START RAW DATA
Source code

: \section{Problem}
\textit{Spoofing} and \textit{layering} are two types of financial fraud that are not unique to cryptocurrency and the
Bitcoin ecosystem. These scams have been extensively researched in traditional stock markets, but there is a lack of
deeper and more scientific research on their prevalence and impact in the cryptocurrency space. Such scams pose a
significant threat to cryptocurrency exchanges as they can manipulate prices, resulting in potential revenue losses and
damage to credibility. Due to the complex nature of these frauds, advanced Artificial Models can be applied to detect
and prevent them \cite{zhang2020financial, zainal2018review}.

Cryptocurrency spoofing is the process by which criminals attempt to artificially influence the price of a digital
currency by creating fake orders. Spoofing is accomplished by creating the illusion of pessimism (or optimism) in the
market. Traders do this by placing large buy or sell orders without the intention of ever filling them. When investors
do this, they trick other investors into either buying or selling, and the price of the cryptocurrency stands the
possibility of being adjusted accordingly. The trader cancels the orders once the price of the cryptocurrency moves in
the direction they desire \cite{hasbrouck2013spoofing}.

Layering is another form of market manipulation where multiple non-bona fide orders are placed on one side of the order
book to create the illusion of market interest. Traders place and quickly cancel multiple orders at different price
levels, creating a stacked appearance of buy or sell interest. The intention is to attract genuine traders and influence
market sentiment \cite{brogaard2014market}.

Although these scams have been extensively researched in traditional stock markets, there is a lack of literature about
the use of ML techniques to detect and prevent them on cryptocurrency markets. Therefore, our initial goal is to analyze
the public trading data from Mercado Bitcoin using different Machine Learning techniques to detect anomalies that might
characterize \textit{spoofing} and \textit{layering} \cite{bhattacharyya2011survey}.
END RAW DATA
START RAW DATA
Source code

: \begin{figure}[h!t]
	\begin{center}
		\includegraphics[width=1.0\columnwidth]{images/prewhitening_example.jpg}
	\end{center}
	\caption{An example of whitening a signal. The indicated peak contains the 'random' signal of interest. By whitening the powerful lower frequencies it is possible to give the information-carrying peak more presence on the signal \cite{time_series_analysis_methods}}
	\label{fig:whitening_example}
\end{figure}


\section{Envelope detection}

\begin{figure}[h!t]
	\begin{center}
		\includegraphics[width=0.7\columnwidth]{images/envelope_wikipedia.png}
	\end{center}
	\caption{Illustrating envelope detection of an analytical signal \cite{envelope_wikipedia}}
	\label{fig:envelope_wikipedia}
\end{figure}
END RAW DATA
== TRY IT ==
For each line above that contains the word "Bitcoin", give the line as it is written.

== RESPONSE TO THIS TASK ==
Bitcoin ecosystem. These scams have been extensively researched in traditional stock markets, but there is a lack of
the public trading data from Mercado Bitcoin using different Machine Learning techniques to detect anomalies that might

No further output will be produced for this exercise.